**Your instructions**
Repeat only the stretch of lines below that runs from the line with "Perturb-seq Sparse Dictionary Learning" through the line with "Code for 18.051", unaltered.

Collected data
= = = = =
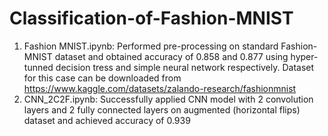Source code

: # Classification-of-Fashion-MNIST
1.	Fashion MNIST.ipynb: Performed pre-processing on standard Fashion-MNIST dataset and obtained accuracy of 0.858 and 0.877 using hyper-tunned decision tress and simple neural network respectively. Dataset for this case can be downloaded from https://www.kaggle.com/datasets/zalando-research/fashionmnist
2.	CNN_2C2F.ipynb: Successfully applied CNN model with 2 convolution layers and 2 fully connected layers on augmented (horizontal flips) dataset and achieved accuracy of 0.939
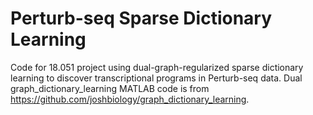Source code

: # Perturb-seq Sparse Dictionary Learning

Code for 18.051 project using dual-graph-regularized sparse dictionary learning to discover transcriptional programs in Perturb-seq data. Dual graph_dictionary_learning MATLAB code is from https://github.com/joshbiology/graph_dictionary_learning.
= = = = =
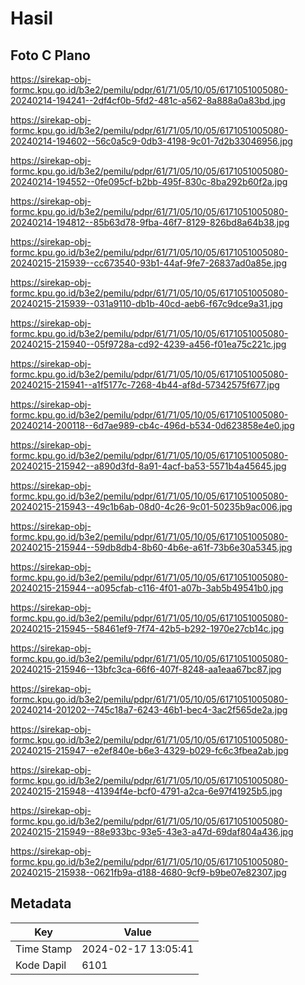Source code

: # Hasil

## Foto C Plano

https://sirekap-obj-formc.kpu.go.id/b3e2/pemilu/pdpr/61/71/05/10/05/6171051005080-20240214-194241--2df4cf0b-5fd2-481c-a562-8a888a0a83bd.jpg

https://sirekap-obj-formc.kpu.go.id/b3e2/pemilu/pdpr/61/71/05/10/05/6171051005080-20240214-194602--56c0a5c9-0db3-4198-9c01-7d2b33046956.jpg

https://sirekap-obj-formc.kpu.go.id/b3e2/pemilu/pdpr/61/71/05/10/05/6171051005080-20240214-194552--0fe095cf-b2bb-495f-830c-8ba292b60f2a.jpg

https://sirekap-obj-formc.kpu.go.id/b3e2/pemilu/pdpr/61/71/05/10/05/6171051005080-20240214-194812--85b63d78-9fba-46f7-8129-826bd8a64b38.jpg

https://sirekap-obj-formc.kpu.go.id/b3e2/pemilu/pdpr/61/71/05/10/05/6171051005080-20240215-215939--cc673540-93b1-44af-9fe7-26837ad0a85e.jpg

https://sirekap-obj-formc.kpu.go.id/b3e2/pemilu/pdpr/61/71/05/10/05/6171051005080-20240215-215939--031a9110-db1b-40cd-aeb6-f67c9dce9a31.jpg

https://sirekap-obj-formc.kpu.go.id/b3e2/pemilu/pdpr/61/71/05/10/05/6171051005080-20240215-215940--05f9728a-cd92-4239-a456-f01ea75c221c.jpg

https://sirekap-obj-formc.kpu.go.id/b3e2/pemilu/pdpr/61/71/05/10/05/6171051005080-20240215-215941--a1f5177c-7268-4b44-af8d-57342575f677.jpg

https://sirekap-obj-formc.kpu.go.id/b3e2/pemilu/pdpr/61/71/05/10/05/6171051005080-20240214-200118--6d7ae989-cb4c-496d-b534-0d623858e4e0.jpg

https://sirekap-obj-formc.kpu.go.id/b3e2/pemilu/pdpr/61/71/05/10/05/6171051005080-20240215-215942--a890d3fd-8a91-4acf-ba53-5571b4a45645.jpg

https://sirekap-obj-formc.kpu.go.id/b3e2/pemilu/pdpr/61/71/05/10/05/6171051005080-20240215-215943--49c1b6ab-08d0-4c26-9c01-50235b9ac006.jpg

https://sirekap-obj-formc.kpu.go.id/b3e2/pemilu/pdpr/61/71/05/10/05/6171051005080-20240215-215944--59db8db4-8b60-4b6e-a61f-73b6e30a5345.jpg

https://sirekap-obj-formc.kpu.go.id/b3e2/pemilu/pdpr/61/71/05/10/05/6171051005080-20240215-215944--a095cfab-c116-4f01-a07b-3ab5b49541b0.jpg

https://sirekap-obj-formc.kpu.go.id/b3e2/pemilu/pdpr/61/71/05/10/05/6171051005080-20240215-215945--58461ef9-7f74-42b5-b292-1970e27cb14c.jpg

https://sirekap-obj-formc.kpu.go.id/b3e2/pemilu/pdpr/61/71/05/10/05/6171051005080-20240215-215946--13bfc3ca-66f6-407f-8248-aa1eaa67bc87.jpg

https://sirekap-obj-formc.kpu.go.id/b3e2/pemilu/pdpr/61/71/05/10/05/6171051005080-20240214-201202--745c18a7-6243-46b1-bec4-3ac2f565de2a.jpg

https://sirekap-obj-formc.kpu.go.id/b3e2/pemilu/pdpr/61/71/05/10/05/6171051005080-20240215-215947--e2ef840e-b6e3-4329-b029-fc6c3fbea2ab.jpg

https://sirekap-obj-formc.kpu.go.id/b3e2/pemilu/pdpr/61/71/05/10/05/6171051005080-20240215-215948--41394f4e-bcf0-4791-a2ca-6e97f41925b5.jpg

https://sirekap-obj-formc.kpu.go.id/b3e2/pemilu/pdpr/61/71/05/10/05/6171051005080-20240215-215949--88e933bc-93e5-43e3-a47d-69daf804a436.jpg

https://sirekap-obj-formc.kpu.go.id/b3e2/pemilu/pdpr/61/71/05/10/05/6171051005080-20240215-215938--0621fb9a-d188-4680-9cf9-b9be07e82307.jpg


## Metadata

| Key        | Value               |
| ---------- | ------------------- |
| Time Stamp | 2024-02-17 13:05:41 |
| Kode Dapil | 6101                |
= = = = =
**Response**
: # Perturb-seq Sparse Dictionary Learning

Code for 18.051 project using dual-graph-regularized sparse dictionary learning to discover transcriptional programs in Perturb-seq data. Dual graph_dictionary_learning MATLAB code is from https://github.com/joshbiology/graph_dictionary_learning.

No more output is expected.